If they are still missing, install them now with the following command (that you can copy/paste in a terminal):

ver=2.6.34.7-0.4.1 ; mac=$(uname -m) ; flavour=$(uname -r | sed 's|.*-||') ; echo zypper in kernel-{$flavour-devel-$ver.$mac,devel-$ver.noarch,syms-$ver.$mac,source-$ver.noarch}
  • make sure you have gcc and make installed.
    which gcc || zypper in gcc
    which make || zypper in make

  • make sure /usr/src/linux points to the right kernel version (the one you just installed) :

ver=2.6.34.7-0.4 ;  "$(readlink /usr/src/linux)" == "linux-$ver" ] || ln -sfn linux-$ver /usr/src/linux
  • make sure you have the file /usr/bin/fglrx-kernel-build.sh
which /usr/bin/fglrx-kernel-build.sh || echo "fglrx-kernel-build.sh not found ! Please install fglrx64_7_5_0_SUSE113-8.771-1.x86_64.rpm first"

If you see that message:
fglrx-kernel-build.sh not found ! Please install fglrx64_7_5_0_SUSE113-8.771-1.x86_64.rpm first
don’t proceed unless you install the fglrx package (the one built from the ATI installer run file. The version might be slightly different though)

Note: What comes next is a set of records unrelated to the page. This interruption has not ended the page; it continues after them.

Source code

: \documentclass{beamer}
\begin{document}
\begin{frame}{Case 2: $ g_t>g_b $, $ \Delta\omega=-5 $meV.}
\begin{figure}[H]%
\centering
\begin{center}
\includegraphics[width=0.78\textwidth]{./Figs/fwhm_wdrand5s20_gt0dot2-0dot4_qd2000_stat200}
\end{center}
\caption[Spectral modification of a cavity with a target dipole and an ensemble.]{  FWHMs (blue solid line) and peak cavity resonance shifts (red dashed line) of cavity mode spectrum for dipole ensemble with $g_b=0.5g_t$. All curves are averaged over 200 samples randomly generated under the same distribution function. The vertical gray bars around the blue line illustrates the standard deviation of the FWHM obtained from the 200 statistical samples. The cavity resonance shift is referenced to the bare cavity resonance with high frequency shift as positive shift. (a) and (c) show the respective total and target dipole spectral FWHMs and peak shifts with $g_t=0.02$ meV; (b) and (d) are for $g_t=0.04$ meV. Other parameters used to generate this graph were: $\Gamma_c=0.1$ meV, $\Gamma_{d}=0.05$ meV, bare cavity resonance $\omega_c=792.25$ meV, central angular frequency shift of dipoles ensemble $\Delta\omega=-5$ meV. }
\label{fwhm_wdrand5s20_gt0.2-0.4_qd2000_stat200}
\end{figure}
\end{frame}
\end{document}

  • If you did previously patch the fglrx module (but not if you didn’t), reverse the patch, as it doesn’t seem to be needed anymore. Copy/paste, save to file, execute this script:
#! /bin/bash
cat << EOFMODULEPATCH | patch -b -p0
--- /usr/src/kernel-modules/fglrx/kcl_ioctl.c.orig	2010-10-06 14:26:53.480379335 -0700
+++ /usr/src/kernel-modules/fglrx/kcl_ioctl.c	2010-10-06 14:29:25.054397034 -0700
@@ -193,7 +193,13 @@
  */
 void* ATI_API_CALL KCL_IOCTL_AllocUserSpace32(long size)
 {
-    return compat_alloc_user_space(size);
+    void __user *ret = arch_compat_alloc_user_space(size);
+
+    /* prevent stack overflow */
+    if (!access_ok(VERIFY_WRITE, ret, size))
+        return NULL;
+
+    return (void *)ret;
 }
 
 #endif // __x86_64__
EOFMODULEPATCH

Answer with y when you see the following message:

Reversed (or previously applied) patch detected! Assume -R [n]**y**
Apply anyway? [n]**y**
  • Now exit X (the graphic card may behave weird otherwise) and load/boot the new kernel in runlevel 3:

eval `sed -n '/2.6.34.7-0.4/s|.*kernel \(^ ]*\) root=\(^ ]*\).*|kexec -l \1 --append=root=\2 3|p;/2.6.34.7-0.4/s|.*initrd |--initrd=|p' /boot/grub/menu.lst | sort -ru | tr "
" " "` ; kexec -e

As I cannot garantee that the command above will work in any case, here’s what this command is expected to do:

kexec -l /boot/vmlinuz-2.6.34.7-0.4-desktop --append=root=/dev/disk/by-uuid/4946e10e-d727-42fb-9ce4-2d09d49d6a52 3 --initrd=/boot/initrd-2.6.34.7-0.4-desktop ; kexec -e

  • Now recompile the fglrx module
    /usr/bin/fglrx-kernel-build.sh

  • Now start X or switch to runlevel 5 or reboot … and Bob’s your uncle ! (I love this expression) :wink:

Wow! That’s a prime example for concepts like plug-and-play, automatic detection and configuration, GUI, user-friendlyness. Just got a flashback from 1993. Great progress!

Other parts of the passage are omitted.